- Opening Delimiter -
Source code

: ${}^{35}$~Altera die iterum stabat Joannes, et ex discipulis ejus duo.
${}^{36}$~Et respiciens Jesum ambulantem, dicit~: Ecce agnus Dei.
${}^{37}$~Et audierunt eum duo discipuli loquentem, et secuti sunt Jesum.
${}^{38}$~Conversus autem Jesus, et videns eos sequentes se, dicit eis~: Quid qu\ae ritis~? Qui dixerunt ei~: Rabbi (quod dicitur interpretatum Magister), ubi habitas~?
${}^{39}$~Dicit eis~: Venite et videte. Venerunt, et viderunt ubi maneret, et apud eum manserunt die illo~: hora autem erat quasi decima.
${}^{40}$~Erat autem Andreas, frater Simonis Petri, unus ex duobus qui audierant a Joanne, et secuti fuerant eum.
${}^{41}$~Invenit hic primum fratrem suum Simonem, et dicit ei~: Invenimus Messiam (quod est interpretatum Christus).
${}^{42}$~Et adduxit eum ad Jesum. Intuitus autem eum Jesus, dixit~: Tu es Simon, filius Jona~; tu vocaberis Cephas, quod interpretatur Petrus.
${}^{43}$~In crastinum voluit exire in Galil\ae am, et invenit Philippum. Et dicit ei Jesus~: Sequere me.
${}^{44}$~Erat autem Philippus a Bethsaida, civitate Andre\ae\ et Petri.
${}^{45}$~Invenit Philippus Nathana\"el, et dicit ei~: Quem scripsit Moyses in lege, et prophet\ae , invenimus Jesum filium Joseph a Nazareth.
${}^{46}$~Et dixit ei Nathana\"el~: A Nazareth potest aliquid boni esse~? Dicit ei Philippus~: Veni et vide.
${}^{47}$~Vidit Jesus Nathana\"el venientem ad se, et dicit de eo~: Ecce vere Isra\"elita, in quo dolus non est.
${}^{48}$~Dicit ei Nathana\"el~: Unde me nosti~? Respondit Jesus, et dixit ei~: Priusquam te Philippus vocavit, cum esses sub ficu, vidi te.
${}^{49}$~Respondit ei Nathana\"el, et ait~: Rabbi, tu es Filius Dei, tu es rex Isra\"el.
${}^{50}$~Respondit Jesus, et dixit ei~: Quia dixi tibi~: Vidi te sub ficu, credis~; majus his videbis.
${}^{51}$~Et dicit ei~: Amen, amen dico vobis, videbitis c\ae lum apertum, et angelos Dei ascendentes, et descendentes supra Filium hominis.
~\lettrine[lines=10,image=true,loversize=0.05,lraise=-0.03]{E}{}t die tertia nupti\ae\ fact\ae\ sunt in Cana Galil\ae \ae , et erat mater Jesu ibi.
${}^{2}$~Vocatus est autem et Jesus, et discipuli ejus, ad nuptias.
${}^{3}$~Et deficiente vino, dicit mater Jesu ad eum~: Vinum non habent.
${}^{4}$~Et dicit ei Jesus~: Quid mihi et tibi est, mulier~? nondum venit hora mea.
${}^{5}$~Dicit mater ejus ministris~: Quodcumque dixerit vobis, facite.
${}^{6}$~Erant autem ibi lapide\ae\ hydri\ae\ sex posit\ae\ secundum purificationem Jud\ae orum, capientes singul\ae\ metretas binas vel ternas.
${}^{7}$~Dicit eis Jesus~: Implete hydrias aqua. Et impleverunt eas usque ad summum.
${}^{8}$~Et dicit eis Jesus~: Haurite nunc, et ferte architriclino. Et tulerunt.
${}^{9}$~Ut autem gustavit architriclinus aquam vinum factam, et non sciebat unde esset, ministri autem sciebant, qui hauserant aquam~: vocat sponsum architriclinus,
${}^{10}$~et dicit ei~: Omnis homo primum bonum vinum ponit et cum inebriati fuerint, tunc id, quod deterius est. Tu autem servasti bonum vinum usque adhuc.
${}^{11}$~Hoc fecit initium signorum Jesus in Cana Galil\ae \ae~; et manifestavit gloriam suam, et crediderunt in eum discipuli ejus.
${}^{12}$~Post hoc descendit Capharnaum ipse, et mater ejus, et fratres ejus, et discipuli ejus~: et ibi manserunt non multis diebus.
- Closing Delimiter -
Only one stretch of the data above is needed. Restate it word for word, from the line containing "majus his videbis." through the line containing "vinum usque adhuc.", both ends included.

• [RESPONSE TO THIS TASK]:
${}^{50}$~Respondit Jesus, et dixit ei~: Quia dixi tibi~: Vidi te sub ficu, credis~; majus his videbis.
${}^{51}$~Et dicit ei~: Amen, amen dico vobis, videbitis c\ae lum apertum, et angelos Dei ascendentes, et descendentes supra Filium hominis.
~\lettrine[lines=10,image=true,loversize=0.05,lraise=-0.03]{E}{}t die tertia nupti\ae\ fact\ae\ sunt in Cana Galil\ae \ae , et erat mater Jesu ibi.
${}^{2}$~Vocatus est autem et Jesus, et discipuli ejus, ad nuptias.
${}^{3}$~Et deficiente vino, dicit mater Jesu ad eum~: Vinum non habent.
${}^{4}$~Et dicit ei Jesus~: Quid mihi et tibi est, mulier~? nondum venit hora mea.
${}^{5}$~Dicit mater ejus ministris~: Quodcumque dixerit vobis, facite.
${}^{6}$~Erant autem ibi lapide\ae\ hydri\ae\ sex posit\ae\ secundum purificationem Jud\ae orum, capientes singul\ae\ metretas binas vel ternas.
${}^{7}$~Dicit eis Jesus~: Implete hydrias aqua. Et impleverunt eas usque ad summum.
${}^{8}$~Et dicit eis Jesus~: Haurite nunc, et ferte architriclino. Et tulerunt.
${}^{9}$~Ut autem gustavit architriclinus aquam vinum factam, et non sciebat unde esset, ministri autem sciebant, qui hauserant aquam~: vocat sponsum architriclinus,
${}^{10}$~et dicit ei~: Omnis homo primum bonum vinum ponit et cum inebriati fuerint, tunc id, quod deterius est. Tu autem servasti bonum vinum usque adhuc.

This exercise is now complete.